The Honorable Pulaski was the first off the wagon, and he greeted Ide with rough cordiality. When the latter began to whisper rapidly in his ear, he shook his head.

“I’ve wasted a good deal of valuable time and some temper holding those two young fools apart to-day,” he snapped. “The last thing MacLeod wanted to do was to lick me. Now, I’m too old to be mixed up in love scrapes. I’m going over to measure that spool stock, and the one that’s alive when I get back, I’ll load him onto the wagon and we’ll keep on up the river.” He strode away, leaving the “mayor” champing his false teeth in resentful disappointment.

But the autocrat of Castonia had a courage of his own. He set back his head and marched up to MacLeod, who was standing in the middle of the road, his jacket thrown back, his thumbs in his belt.

“Colin,” he demanded, indifferent as to listeners, “what’s all this about my girl? Can’t she come along home, minding her own business like the good girl that she is, without a fuss that has set all the section wagging tongues? I thought you were a different chap from this!”

“He had his lie made up when he got here, did he?” growled MacLeod.

“I believe what my own girl says,” the father retorted.

“So he’s got as far as that, has he? I tell ye, Rod Ide, if you don’t know enough—don’t care enough about your own daughter to keep her out of the clutches of a cheap masher like that—the kind I’ve seen many a time before—then—it’s where I grab in. Ye’ll live to thank me for it. I say, ye will! You don’t know what you’re talking about now. But you’ll know your friends in the end.”

He put up one arm, stiffened it against Ide’s breast, and slowly but relentlessly pushed him aside.

Viewed in the code of larrigan-land, the situation was one that didn’t admit of temporizing or mediation. The set faces of the men who looked on showed that the trouble between these two, brooding through the hours of that long day, was now to be settled. As for his men, Colin MacLeod had his prestige to keep—and a man who had suffered a stranger to carry off the girl he loved without fitting rebuke could have no prestige in a lumber camp. And it was prestige that made him worth while, made him a boss who could get work out of men.

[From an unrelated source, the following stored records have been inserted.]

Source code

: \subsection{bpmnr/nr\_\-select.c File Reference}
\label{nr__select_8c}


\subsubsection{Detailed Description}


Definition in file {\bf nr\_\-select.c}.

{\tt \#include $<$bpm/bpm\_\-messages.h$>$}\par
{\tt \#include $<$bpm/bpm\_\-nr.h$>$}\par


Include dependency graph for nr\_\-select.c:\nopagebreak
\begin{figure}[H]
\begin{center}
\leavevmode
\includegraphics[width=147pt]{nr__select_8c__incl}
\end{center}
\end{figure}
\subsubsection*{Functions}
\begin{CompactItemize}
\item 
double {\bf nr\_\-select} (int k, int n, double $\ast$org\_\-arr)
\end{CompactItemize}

The uncertain quantity in the situation was the stranger.

With one movement of heads, all eyes turned to him.

He was not a woodsman, and they expected from him something different from the usual duello of the woods.

They got it!

For instead of waiting for the champion of the Umcolcus to take the initiative, this city man calmly walked off the store platform at this juncture and bearded the champion.

“And there ye have it—two bucks and one doe!” grunted old Martin. “The same old woods wrassle.”

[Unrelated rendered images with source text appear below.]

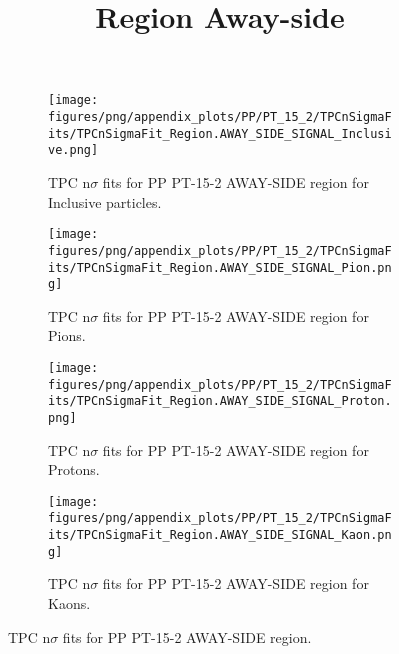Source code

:             \begin{figure}[H]
                \title{Region Away-side}
                \begin{subfigure}[b]{0.5\textwidth}
                    \centering
                    \texttt{[image: figures/png/appendix\_plots/PP/PT\_15\_2/TPCnSigmaFits/TPCnSigmaFit\_Region.AWAY\_SIDE\_SIGNAL\_Inclusive.png]}
                    \caption{TPC n$\sigma$ fits for PP PT-15-2 AWAY-SIDE region for Inclusive particles.}
                    \label{fig:appendix_PP_PT-15-2_AWAY_SIDE_SIGNAL_Inclusive}
                \end{subfigure}
                \begin{subfigure}[b]{0.5\textwidth}
                    \centering
                    \texttt{[image: figures/png/appendix\_plots/PP/PT\_15\_2/TPCnSigmaFits/TPCnSigmaFit\_Region.AWAY\_SIDE\_SIGNAL\_Pion.png]}
                    \caption{TPC n$\sigma$ fits for PP PT-15-2 AWAY-SIDE region for Pions.}
                    \label{fig:appendix_PP_PT-15-2_AWAY_SIDE_SIGNAL_Pion}
                \end{subfigure}
                \begin{subfigure}[b]{0.5\textwidth}
                    \centering
                    \texttt{[image: figures/png/appendix\_plots/PP/PT\_15\_2/TPCnSigmaFits/TPCnSigmaFit\_Region.AWAY\_SIDE\_SIGNAL\_Proton.png]}
                    \caption{TPC n$\sigma$ fits for PP PT-15-2 AWAY-SIDE region for Protons.}
                    \label{fig:appendix_PP_PT-15-2_AWAY_SIDE_SIGNAL_Proton}
                \end{subfigure}
                \begin{subfigure}[b]{0.5\textwidth}
                    \centering
                    \texttt{[image: figures/png/appendix\_plots/PP/PT\_15\_2/TPCnSigmaFits/TPCnSigmaFit\_Region.AWAY\_SIDE\_SIGNAL\_Kaon.png]}
                    \caption{TPC n$\sigma$ fits for PP PT-15-2 AWAY-SIDE region for Kaons.}
                    \label{fig:appendix_PP_PT-15-2_AWAY_SIDE_SIGNAL_Kaon}
                \end{subfigure}
                \caption{TPC n$\sigma$ fits for PP PT-15-2 AWAY-SIDE region.}
                \label{fig:appendix_PP_PT-15-2_AWAY_SIDE_SIGNAL}
            \end{figure}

The boss dropped his hands at his side as the time-keeper approached. He grinned evilly when he noted the limp. Wade came close and spoke without anger.

“I see you are still determined to be a fool, MacLeod. I want no trouble with you. Aren’t you willing to settle all this fuss like a man?”

“That’s what I’m here for,” replied the boss, with grim significance.

“Then go and offer an apology to that young lady. Do it, and I’ll cancel the one you owe to me.”

If Wade had been seeking to provoke, he could have chosen no more unfortunate words.

“Apology!” howled MacLeod. “Do ye hear it, boys? Talkin’ to me like I was a Micmac and didn’t know manners! Here’s an Umcolcus apology for ye, ye putty-faced dude!”

His lunge was vicious, but in his contempt for his adversary it was wholly unguarded. A woodsman’s rules of battle are simple. They can be reduced to the single precept: Do your man! Knuckles, butting head, a kick like a game-cock with the spiked boots, grappling and choking—not one is called unfair. MacLeod simply threw himself at his foe. It was blood-lust panting for the clutch of him.

Those who told it afterwards always regretfully said it was not a fight—not a fight as the woods looks at such diversions. No one who saw it knew just how it happened. They simply saw that it had happened.